The tax cap has existed since the inception of the program in 1937 and remained at $3,000 until the Social Security Amendments Act of 1950. It was then raised to $3,600 with expanded benefits and coverage. Additional increases in the tax cap in 1955, 1959, and 1965 were designed to address the difference in benefits between low-wage and high-wage earners.
The Social Security tax policy in the 1970s saw a number of proposed amendments and re-evaluations. The Nixon Administration was paramount in arguing that tax cap increases needed to correlate with changes in the national average wage index in order to address benefit levels for individuals in different tax brackets. The 1972 Social Security Amendments Act had to be revamped due to problems with the benefits formula that caused financing concerns. A 1977 amendment resolved the financial shortfall and established a tax cap increase structure that correlated with average wage increases.

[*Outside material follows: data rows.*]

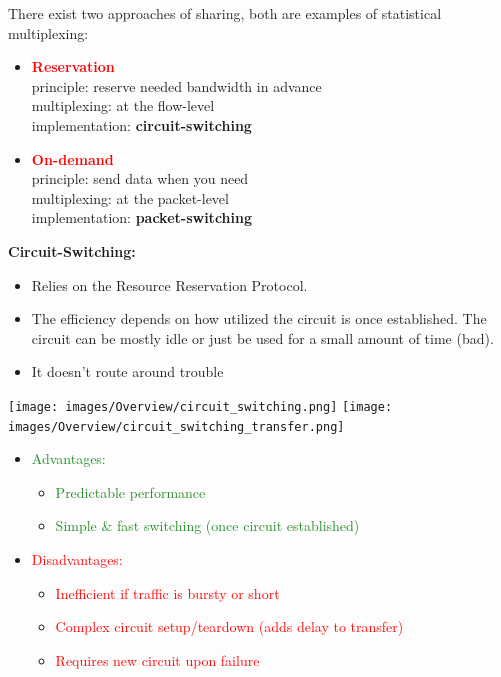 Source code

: \documentclass[a4paper, fontsize=8pt, landscape, DIV=1]{scrartcl}
\begin{document}
\begin{multicols*}{4}
				There exist two approaches of sharing, both are examples of statistical multiplexing: 
				\begin{itemize}
					\item \textcolor{red}{\textbf{Reservation}}\\
						  principle: reserve needed bandwidth in advance\\
						  multiplexing: at the flow-level\\
						  implementation: \textbf{circuit-switching}  
					\item \textcolor{red}{\textbf{On-demand}}\\
						  principle: send data when you need\\
						  multiplexing: at the packet-level\\
						  implementation: \textbf{packet-switching}
				\end{itemize}
				\textbf{Circuit-Switching:}
				\vspace{-0.5cm}
				\begin{itemize}[noitemsep]
					\item Relies on the Resource Reservation Protocol.
					\item The efficiency depends on how utilized the circuit is once established. The circuit can be mostly idle or just be used for a small amount of time (bad).
					\item It doesn't route around trouble 
				\end{itemize}
				\texttt{[image: images/Overview/circuit\_switching.png]}
				\texttt{[image: images/Overview/circuit\_switching\_transfer.png]}
				\begin{itemize}[noitemsep]
					\item \textcolor{ForestGreen}{Advantages:}
					\begin{itemize}
						\item \textcolor{ForestGreen}{Predictable performance} 
						\item \textcolor{ForestGreen}{Simple \& fast switching (once circuit established)}
					\end{itemize}
					\item \textcolor{red}{Disadvantages:}
					\begin{itemize}
						\item \textcolor{red}{Inefficient if traffic is bursty or short}
						\item \textcolor{red}{Complex circuit setup/teardown (adds delay to transfer)}
						\item \textcolor{red}{Requires new circuit upon failure}
					\end{itemize} 
				\end{itemize}
				\columnbreak
				

\end{multicols*}
\end{document}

Do I Have To Pay Taxes On Social Security Benefits
Taxpayers who receive Social Security benefits may be required to pay federal income tax depending on their income and filing status. Those with other income, such as wages from a part-time job, interest, dividends, or other retirement income may have to pay tax on up to 85 percent of their Social Security benefits. Most taxpayers whose only source of income is Social Security, however, will typically not pay taxes on their benefits. As always, its helpful to consult with a tax professional to get a better understanding of your tax liabilities, but this brief overview is a good place to start.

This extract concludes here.